====== Data under study ======

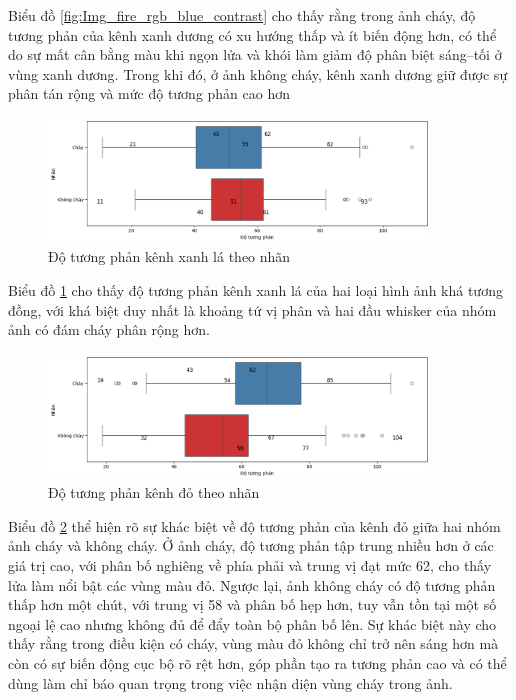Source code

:       Biểu đồ \ref{fig:Img_fire_rgb_blue_contrast} cho thấy rằng trong ảnh cháy, độ tương phản của kênh xanh dương có xu hướng thấp và ít biến động hơn, có thể do sự mất cân bằng màu khi ngọn lửa và khói làm giảm độ phân biệt sáng–tối ở vùng xanh dương. Trong khi đó, ở ảnh không cháy, kênh xanh dương giữ được sự phân tán rộng và mức độ tương phản cao hơn

    \begin{figure}[htp]
        \centering
        \includegraphics[width=0.90\textwidth]{images/Img_fire_rgb_green_contrast.png}
        \caption{Độ tương phản kênh xanh lá theo nhãn}
        \label{fig:Img_fire_rgb_green_contrast}
    \end{figure}
    \FloatBarrier

     Biểu đồ \ref{fig:Img_fire_rgb_green_contrast} cho thấy độ tương phản kênh xanh lá của hai loại hình ảnh khá tương đồng, với khá biệt duy nhất là khoảng tứ vị phân và hai đầu whisker của nhóm ảnh có đám cháy phân rộng hơn. 

    \begin{figure}[htp]
        \centering
        \includegraphics[width=0.90\textwidth]{images/Img_fire_rgb_red_contrast.png}
        \caption{Độ tương phản kênh đỏ theo nhãn}
        \label{fig:Img_fire_rgb_red_contrast}
    \end{figure}
    \FloatBarrier

    Biểu đồ \ref{fig:Img_fire_rgb_red_contrast} thể hiện rõ sự khác biệt về độ tương phản của kênh đỏ giữa hai nhóm ảnh cháy và không cháy. Ở ảnh cháy, độ tương phản tập trung nhiều hơn ở các giá trị cao, với phân bố nghiêng về phía phải và trung vị đạt mức 62, cho thấy lửa làm nổi bật các vùng màu đỏ. Ngược lại, ảnh không cháy có độ tương phản thấp hơn một chút, với trung vị 58 và phân bố hẹp hơn, tuy vẫn tồn tại một số ngoại lệ cao nhưng không đủ để đẩy toàn bộ phân bố lên. Sự khác biệt này cho thấy rằng trong điều kiện có cháy, vùng màu đỏ không chỉ trở nên sáng hơn mà còn có sự biến động cục bộ rõ rệt hơn, góp phần tạo ra tương phản cao và có thể dùng làm chỉ báo quan trọng trong việc nhận diện vùng cháy trong ảnh.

======

Please repeat every record exactly, leaving the pictures out.

Source code

:       Biểu đồ \ref{fig:Img_fire_rgb_blue_contrast} cho thấy rằng trong ảnh cháy, độ tương phản của kênh xanh dương có xu hướng thấp và ít biến động hơn, có thể do sự mất cân bằng màu khi ngọn lửa và khói làm giảm độ phân biệt sáng–tối ở vùng xanh dương. Trong khi đó, ở ảnh không cháy, kênh xanh dương giữ được sự phân tán rộng và mức độ tương phản cao hơn

    \begin{figure}[htp]
        \centering
        \includegraphics[width=0.90\textwidth]{images/Img_fire_rgb_green_contrast.png}
        \caption{Độ tương phản kênh xanh lá theo nhãn}
        \label{fig:Img_fire_rgb_green_contrast}
    \end{figure}
    \FloatBarrier

     Biểu đồ \ref{fig:Img_fire_rgb_green_contrast} cho thấy độ tương phản kênh xanh lá của hai loại hình ảnh khá tương đồng, với khá biệt duy nhất là khoảng tứ vị phân và hai đầu whisker của nhóm ảnh có đám cháy phân rộng hơn. 

    \begin{figure}[htp]
        \centering
        \includegraphics[width=0.90\textwidth]{images/Img_fire_rgb_red_contrast.png}
        \caption{Độ tương phản kênh đỏ theo nhãn}
        \label{fig:Img_fire_rgb_red_contrast}
    \end{figure}
    \FloatBarrier

    Biểu đồ \ref{fig:Img_fire_rgb_red_contrast} thể hiện rõ sự khác biệt về độ tương phản của kênh đỏ giữa hai nhóm ảnh cháy và không cháy. Ở ảnh cháy, độ tương phản tập trung nhiều hơn ở các giá trị cao, với phân bố nghiêng về phía phải và trung vị đạt mức 62, cho thấy lửa làm nổi bật các vùng màu đỏ. Ngược lại, ảnh không cháy có độ tương phản thấp hơn một chút, với trung vị 58 và phân bố hẹp hơn, tuy vẫn tồn tại một số ngoại lệ cao nhưng không đủ để đẩy toàn bộ phân bố lên. Sự khác biệt này cho thấy rằng trong điều kiện có cháy, vùng màu đỏ không chỉ trở nên sáng hơn mà còn có sự biến động cục bộ rõ rệt hơn, góp phần tạo ra tương phản cao và có thể dùng làm chỉ báo quan trọng trong việc nhận diện vùng cháy trong ảnh.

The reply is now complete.